7 lutego 2010

generator ciepła

Zima unieruchomiła mnie w Blicksland. Wydaje się jakby była od zawsze i nic nie wskazuje na to, by kiedykolwiek odeszła. Granice Blicksland skute lodem, wiatr hula, a moje myśli rozdygotane dreszczem na niczym skupić się nie mogą.
W obawie przed rychłym zamarznięciem rozesłałam list gończy za generatorem ciepła. Wyznaczyłam nagrodę i czekałam.
Po tygodniu zgłosił się. Przedstawił legitymację, certyfikat i szczegółowy plan działania. Tabelki, wykresy, analizy, szybkie łącze, wifi w jednej kieszeni, pamięć flash w drugiej. Profesjonalista - pomyślałam.
Wyznaczył i mnie pewną rolę w procesie ocieplania Blicksland, na co z ochotą przystałam, bo w moim to interesie, by do normalnego funkcjonowania jak najszybciej powrócić. Kazał być cierpliwym i nie sprzeciwiać się. Wiedział co mówi, bo dziwne to zasady były, ale jak umowa to umowa. Byłam cierpliwa i rezultatów oczekiwałam w milczeniu i pełnej zgodzie.
Dzień jednak za dniem mijał, a poprawy nie było. On robił obliczenia, rysował diagramy, maile wysyłał i gorącą herbatę kazał sobie parzyć. Ja zamarzałam.
I gdy kolejnego dnia parzyć już nie mogłam, bo do łóżka przymarzłam, on powiedział, że w takich warunkach pracować nie może, bo za zimno i że przykro mu bardzo, ale nic tu po nim.
Oniemiałam. Co??? Toż ja go
po to tu sprowadziłam, by ciepło nastało, a on mi na to, że za zimno i ciepła nie wygeneruje z takiego chłodu.
I na odchodnym pochwalił się jeszcze, że był generatorem zeszłorocznej wiosny w środku zimy i bezczelnie podał wszystkie szczegóły. Tak! Dokładnie rok temu to było, przecież pamiętam jak dziś tamtą gorącą noc, gdy zrzucałam ubrania.

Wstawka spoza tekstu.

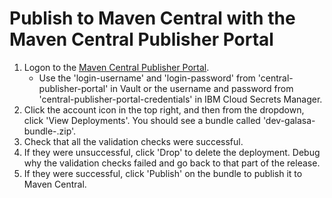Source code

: # Publish to Maven Central with the Maven Central Publisher Portal

1. Logon to the [Maven Central Publisher Portal](https://central.sonatype.com/).
    - Use the 'login-username' and 'login-password' from 'central-publisher-portal' in Vault or the username and password from 'central-publisher-portal-credentials' in IBM Cloud Secrets Manager.
1. Click the account icon in the top right, and then from the dropdown, click 'View Deployments'. You should see a bundle called 'dev-galasa-bundle-<version>.zip'.
1. Check that all the validation checks were successful.
1. If they were unsuccessful, click 'Drop' to delete the deployment. Debug why the validation checks failed and go back to that part of the release.
1. If they were successful, click 'Publish' on the bundle to publish it to Maven Central.
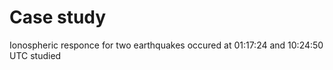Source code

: # Case study 

Ionospheric responce for two earthquakes occured at 01:17:24 and 10:24:50 UTC studied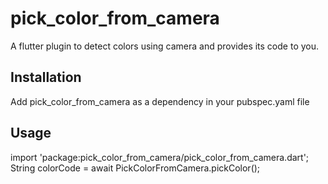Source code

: # pick_color_from_camera

A flutter plugin to detect colors using camera and provides its code to you.

## Installation

Add pick_color_from_camera as a dependency in your pubspec.yaml file

## Usage

import 'package:pick_color_from_camera/pick_color_from_camera.dart';
String colorCode = await PickColorFromCamera.pickColor();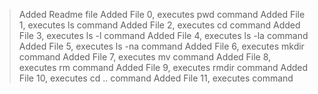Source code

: >Added Readme file
 >Added File 0, executes pwd command
 >Added File 1, executes ls command
 >Added File 2, executes cd command
 >Added File 3, executes ls -l command
 >Added File 4, executes ls -la command
 >Added File 5, executes ls -na  command
 >Added File 6, executes mkdir command
 >Added File 7, executes mv command
 >Added File 8, executes rm command
 >Added File 9, executes rmdir command
 >Added File 10, executes cd .. command
 >Added File 11, executes command
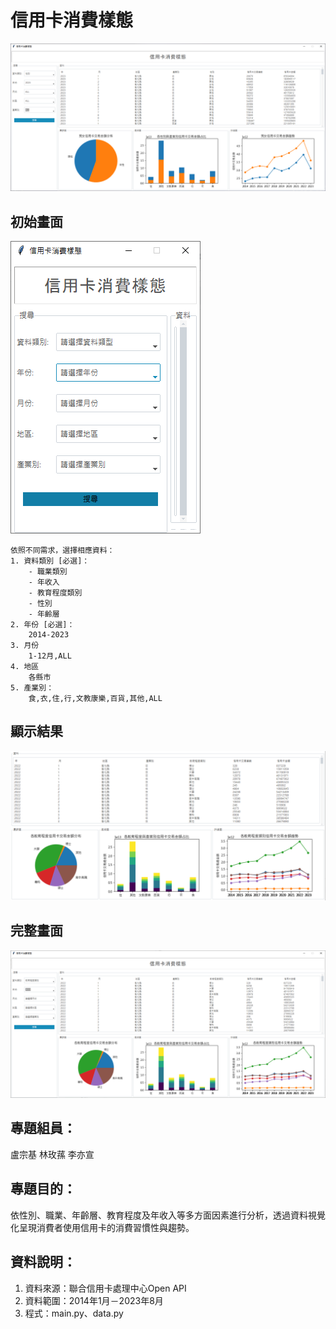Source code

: # 信用卡消費樣態
![信用卡消費樣態](./信用卡消費樣態.png)

## 初始畫面
![信用卡消費樣態](./搜尋欄.png)

    依照不同需求，選擇相應資料：
    1. 資料類別 [必選]：
        - 職業類別
        - 年收入
        - 教育程度類別
        - 性別
        - 年齡層
    2. 年份 [必選]：
        2014-2023
    3. 月份
        1-12月,ALL
    4. 地區
        各縣市
    5. 產業別：
        食,衣,住,行,文教康樂,百貨,其他,ALL
   
## 顯示結果
![信用卡消費樣態](./資訊.png)  

## 完整畫面
![信用卡消費樣態](./完整畫面.png)  

## 專題組員： 
盧宗基 林玫蓀 李亦宣
## 專題目的：
依性別、職業、年齡層、教育程度及年收入等多方面因素進行分析，透過資料視覺化呈現消費者使用信用卡的消費習慣性與趨勢。
## 資料說明：
1. 資料來源：聯合信用卡處理中心Open API
2. 資料範圍：2014年1月－2023年8月
3. 程式：main.py、data.py

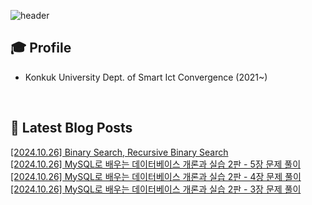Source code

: 
![header](https://capsule-render.vercel.app/api?type=waving&color=auto&height=220&section=header&text=Minu%20Kim&fontSize=60&animation=fadeIn&fontAlignY=38&descAlignY=51&descAlign=62)

## 🎓 Profile
- Konkuk University Dept. of Smart Ict Convergence (2021~)

<br>

## 📕 Latest Blog Posts     

<a href ="https://kminu.tistory.com/213"> [2024.10.26] Binary Search, Recursive Binary Search </a> <br><a href ="https://kminu.tistory.com/212"> [2024.10.26] MySQL로 배우는 데이터베이스 개론과 실습 2판 - 5장 문제 풀이 </a> <br><a href ="https://kminu.tistory.com/211"> [2024.10.26] MySQL로 배우는 데이터베이스 개론과 실습 2판 - 4장 문제 풀이 </a> <br><a href ="https://kminu.tistory.com/210"> [2024.10.26] MySQL로 배우는 데이터베이스 개론과 실습 2판 - 3장 문제 풀이 </a> <br>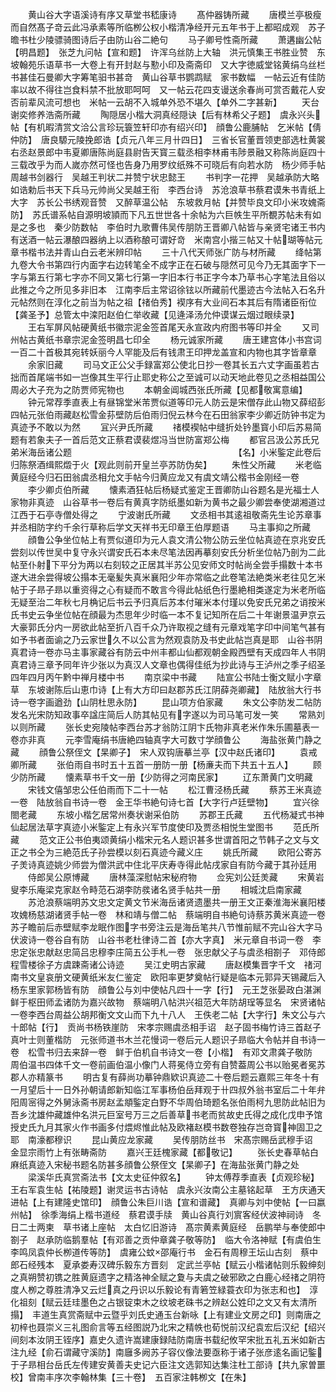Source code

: <!-- { "loadSidebar": true } -->
　　黄山谷大字语溪诗有序又草堂书嵇康诗
　　髙仲器铸所藏
　　唐模兰亭极瘦而自然髙子竒云此冯承素等所临栁公权小楷清净经开元五年书于上都昭成观　苏子曕书杜少陵骠骑图诗后子由防山谷二絶句
　　马子卿号性斋所藏
　　萧遘幽公帖【明昌题】　张芝九问帖【宣和题】　许浑乌丝防上大轴　洪元慎集王书胜业赞　东坡翰苑乐语草书一大卷上有开封赵与懃小印及斋斋印　又大字徳威堂铭黄绢乌丝栏书甚佳石曼卿大字筹笔驲书甚竒　黄山谷草书鹦鹉赋　家书数幅　一帖云近有佳防率以故不得往岂食料禁不批放耶呵呵　又一帖云花四支谩送余春尚可赏否戴花人安否前辈风流可想也　米帖一云胡不入城单外恐不堪久【单外二字甚新】
　　天台谢奕修养浩斋所藏
　　陶隠居小楷大洞真经隠诀【后有林希父子题】　虞永兴头帖【有机暇清赏文洽公言珍玩簑笠轩印亦有绍兴印】　顔鲁公鹿脯帖　乞米帖【倩仲防】　唐良騵元陵挽郎诰【贞元八年三月卄四日】　三省长官董晋领吏部选杜黄裳右丞赵景郎中韦夏卿唐陈尚庭县尉告天寳三载丞相李林甫韦陟景融又称陈尚庭四十三载改乎为而人嵗亦然可怪也告身乃用罗纹纸殊不可晓后有向若水防　杨少师手帖周越书剑器行　吴越王判状二并赞宁状忠懿王
　　书判字一花押　吴越承防大略如诰勅后书天下兵马元帅尚父吴越王衔　李西台诗　苏沧浪草书蔡君谟朱书青纸上大字　苏长公书绣观音赞　又醉草温公帖　东坡救月帖【并赞毕良文印小米攻媿斋防】　苏氏谱系帖自源明坡頴而下凡五世世各十余帖为六巨帙生平所覩苏帖未有如是之多也　秦少防数帖　李伯时九歌曹伟吴传朋防王晋卿八帖皆与亲贤宅诸王书内有送酒一帖云瀑酿四器纳上以酒称酿可谓好竒　米南宫小揩三帖又十帖瑚等帖元章书楷书法并青山白云老米辨印帖
　　三十八代天师张广防与材所藏
　　绛帖第九卷大令书第四行内面字右边转笔全不成字正在石破与隠然可见今乃无其面字下一字与第五行第七字亦不同又第七行第一字旧本行书正字今本乃草书心字笔法且俗以此推之今之所见多非旧本　江南李后主常诏徐铉以所藏前代墨迹古今法帖入石名升元帖然则在淳化之前当为帖之祖【禇伯秀】褉序有大业间石本其后有隋诸臣衔位【龚圣予】总管太中滦阳赵伯仁举收藏【见逄泽汤允仲谟谋云烟过眼续录】
　　王右军屏风帖硬黄纸书徽宗泥金签首尾天永宣政内府图书等印并全
　　又司州帖古黄纸书章宗泥金签明昌七印全
　　杨元诚家所藏
　　唐王建宫体小书宫词一百二十首极其宛转妖丽今人罕能及后有钱肃王印押龙盖宣和内物也其字皆章章
　　余家旧藏
　　司马文正公父手録富郑公使北日抄一卷其长五六丈字画虽若古拙而首尾端书如一岂像其生平行止耶史称公之至诚可以动天地此卷见之丞相益国公周必大子充为之防贾师宪物也
　　本朝金阊城西张氏所藏【见都敬寓意编】
　　钟元常荐季直表上有昼锦堂米芾贾似道等印元人防云是宋僧存此山物又薛绍彭四帖元张伯雨藏赵松雪金荪壁防后伯雨归倪云林今在石田翁家李少卿近防钟书定为真迹予不敢以为然
　　冝兴尹氏所藏
　　禇模褉帖中缝折处钤墨寳小印后苏易简题有若象夫子一首后范文正蔡君谟裴煜冯当世防富郑公梅
　　都官吕汲公苏氏兄弟米海岳诸公题　　　　　　　　　　　　　　　　　　　【名】小米鍳定此卷后归陈祭酒缉熙燬于火【观此则前开皇兰亭苏防伪矣】
　　朱性父所藏
　　米老临黄庭经今归石田翁虞丞相允文手帖今归黄应龙又有虞文靖公楷书金刚经一卷
　　李少卿贞伯所藏
　　懐素酒狂帖后杨疑式鉴定王晋卿防山谷题名是光福士人家物非真迹　山谷草书一卷后有黄真字防纸墨如新为黄书之最少卿尝奉使湖湘道过江西于石亭寺僧处得之
　　宁波谢氏所藏
　　文丞相书其逺祖敬斋先生论苏章事并丞相防字约千余行草称后学文天祥书无印章王伯厚题语
　　马主事抑之所藏
　　顔鲁公争坐位帖上有贾似道印为元人袁文清公物公防云坐位帖真迹在京兆安氏尝刻以传世吴中复守永兴谓安氏石本未尽笔法因再摹刻安氏分析坐位帖乃剖为二此帖至仆射下平分为两以右刻较之正居其半苏公见安师文时帖尚全尝手搨数十本书遂大进余尝得坡公搨本无毫髪失真米襄阳少年亦常临之此卷笔法絶类米老往见乞米帖于子昻子昻以重资得之心有疑而不敢言今得此帖纸色行墨絶相类遂定为米老所临无疑至治二年秋七月桷记后书云予归真后苏本付璀米本付瑾以免安氏兄弟之诮按米氏书史云争坐位帖在顔最为杰思年少时临一本不复记知所在后二十年谢景温尹京云大豪郭氏分内一房欲此帖至折八百千众乃许取视之缝有元章戏笔字印中间笔气甚有如予书者面谕之乃云家世久不以公言为然观袁防及书史此帖岂真是耶　山谷书阴真君诗一卷亦马主事家藏谷有防云中州丰都山仙都观朝金殿西壁有天成四年人书阴真君诗三章予同年许少张以为真汉人文章也偶得佳纸为抄此诗与王泸州之季子绍圣四年四月丙午黔中禅月楼中书
　　南京梁中书藏
　　陆宣公书陆士衡文赋小字章草　东坡谢陈后山恵巾诗【上有大方印曰赵郡苏氏江阴薛尧卿藏】　陆放翁大行书诗一卷字画遒劲【山阴杜思永防】
　　昆山项方伯家藏
　　朱文公李防发二帖防发名光宋防知政事卒諡庄简后人防其帖见有字遂以为司马笔可发一笑
　　常熟刘以则所藏
　　张长史宛陵帖李西台苏才翁防江阴卞氏物非真老米作朱乐圃墓表一卷亦非真
　　元李雪庵绢书唐絶四轴真字大可数寸学顔鲁公
　　海盐张黄门静之藏
　　顔鲁公祭侄文【杲卿子】　宋人双钩唐摹兰亭【汉中赵氏诸印】
　　袁戒卿所藏
　　张伯雨自书时五十五首一册防一册【杨亷夫而下共五十五人】
　　顾少防所藏
　　懐素草书千文一册【少防得之河南民家】
　　辽东萧黄门文明藏
　　宋钱文僖邹忠公任伯雨而下二十一帖
　　松江曹泾杨氏藏
　　蔡苏王米真迹一卷　陆放翁自书诗一卷　金王华书絶句诗七首【大字行卢廷壁物】
　　宜兴徐閤老藏
　　东坡小楷乞居常州奏状谢采伯防
　　苏郡王氏藏
　　五代杨凝式书神仙起居法草字真迹小米鍳定上有永兴军节度使印及贾丞相悦生堂图书
　　范氏所藏
　　范文正公书伯夷颂黄绢小楷宋元名人题识甚多世谓首阳之节韩子之文与文正之书仝为三絶范氏子孙尝模以刻石真迹今藏义庄
　　姚氏所藏
　　欧阳公寄苏子羙诗真迹姚少师尝为僧洪武中住北平庆寿寺得此帖戌家自有防今藏于其孙廷用
　　侍郎吴公原博藏
　　唐林藻深慰帖宋秘府物
　　佥宪刘公廷羙藏
　　宋黄岩叟李乐庵梁克家赵令畤范石湖李防彂诸名贤手帖共一册
　　相城沈启南家藏
　　苏沧浪蔡端明苏文忠文定黄文节米海岳诸贤遗墨共一册王文正秦淮海米襄阳楼攻媿杨慈湖诸贤手帖一卷　林和靖与僧二帖　蔡端明自书絶句诗蔡苏黄米真迹一卷　苏子瞻前后赤壁赋李龙眠作图字书旁注云是海岳笔共八节惟前赋不完山谷大字马伏波诗一卷谷自有防　山谷书老杜律诗二首【亦大字真】　米元章自书词一卷　李忠定张忠献赵忠简吕忠穆李庄简五公手札一卷　张忠献父子与虞丞相劄子　邓侍郎程雪楼徐子方虞踈斋诸公诗迹
　　吴江史明古家藏
　　唐赵模集晋字千文　禇河南书文皇哀册文硬黄纸米友仁鉴定　欧阳率更梦奠帖行疑是临本元郭异天锡藏后入杨东里家郭杨皆有防　顔鲁公与刘中使帖凡四十一字【行】　元王芝张晏政白湛渊鲜于枢田师孟诸防为嘉兴故物　蔡端明八帖洪兴祖范大年防胡珵等显名　宋贤诸帖一卷李西台周益公胡邦衡文文山而下九十八人　王佚老二帖【大字行】朱文公与六十郎帖【行】　贡尚书杨铁崖防　宋孝宗赐虞丞相手诏　赵子固书梅竹诗三首赵子真叶士则董楷防　元张师道书木兰花慢词一卷后元人题识子昻临大令帖并自书诗一卷　松雪书归去来辞一卷　鲜于伯机自书诗文一卷【小楷】　有邓文肃龚子敬防　周伯温书四体千文一卷前画伯温小像门人蒋冕侍立旁有自赞葢周公书以贻冕者冕苏郡人亦精篆书
　　明古复有薛尚功摹钟鼎欵识真迹二十卷后题云嘉熙三年冬十有一月望后十一日外孙朝请郎新知临江军事杨伯岳拜观于卄四叔外翁书室后二十年弁阳周宻得之外舅泳斋书房赵孟頫鍳定白野不华周伯琦题名张伯雨柯九思防此帖旧为吾乡沈雄仲藏雄仲名洪元巨室号万三之后善草书老而贫故史氏得之成化戊申予馆授史氏九月其家火作书画多付煨烬惟此帖及欧褚赵模书数卷独存岂竒寳神固卫之耶　南濠都穆识
　　昆山黄应龙家藏
　　吴传朋防丝书　宋髙宗赐岳武穆手诏　金显宗雨竹上有张畴斋防
　　嘉兴王廷槐家藏【都敬记】
　　张长史春草帖白麻纸真迹入宋秘书题名防甚多顔鲁公祭侄文【杲卿子】在海盐张黄门静之处
　　梁溪华氏真赏斋法书【文太史征仲叙名】
　　钟太傅荐季直表【贞观珍秘】　王右军袁生帖【祐陵题】谢灵运书古诗帖　虞永兴汝南公主墓铭起草　王方庆通天进帖【上有建隆史馆印】　顔鲁公朱巨川诰【宣和谱藏】　真卿与刘中使帖【一曰嬴州帖】　徐季海绢上楷书道经　蔡君谟手牍　黄山谷真行刘賔客经伏波神祠诗　冬日二士两柬　草书诸上座帖　太白忆旧游诗　髙宗黄素黄庭经　岳鹏举与奉使郎中劄子　赵承防临鹅羣帖【有邓善之贡仲章龚子敬等防】　临大令洛神赋【有虞伯生李鸣凤袁仲长栁道传等防】　虞雍公蚊邵庵行书　金石有周穆王坛山古刻　蔡中郎石经残本　夏承娄寿汉碑乐毅东方晋刻　定武兰亭帖【赋云小楷诸帖则乐毅绅刻之真朔赞初镌之胜黄庭遗字之精洛神全赋之夐与夫虞之破邪欧之白鹿心经禇之阴符度人栁之尊胜清净又云烂真之丹识以乐毅论有青箬笠緑蓑衣印为张志和也】　淳化祖刻【赋云廷珪墨色之占银锭束木之纹坡老硃书之辨赵公姓印之文又有太清所搨】　丰道生真赏斋赋中云暨乎刘氏史通玉台新咏【上有建业文房之印】则南唐之初梓也聂崇义三礼图俞言等五经图説乃北宋之精帙也荀悦前汉纪袁宏后汉纪【绍兴间刻本汝阴王铚序】嘉史久遗许嵩建康録陆防南唐书载纪攸罕宋批五礼五米如新古注九经【俞石谓藏守溪防】南廱多阙苏子容仪像法要亟称于诸子张彦逺名画记鍳于子昻相台岳氏左传建安黄善夫史记六臣注文选郭知达集注杜工部诗【共九家曽噩校】曾南丰序次李翰林集【三十卷】　五百家注韩栁文【在朱】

Co za zuchwałość! Co za pyszałkowatość! A teraz? - pytam - A teraz co? A teraz to on nie wie, widocznie raz się udaje, a innym razem nie, a poza tym to iść już musi, bo ma sprawy do załatwienia. No nie! Tego było już za wiele. Wściekłam się na niego, zaczęłam krzyczeć, że takich specjalistów to na pęczki i że może sobie wsadzić gdzieś te wszystkie certyfikaty, bo i tak na nic się zdadzą i że żadnym generatorem ciepła nie jest tylko marnym oszustem.
Wściekłość ta sprawiła, że krew we mnie zawrzała, zabulgotała i... rozmarzło ciało moje, a wraz z nim całe Blicksland.
Morał z tej historii? Chcesz ciepła - wygeneruj sobie sam!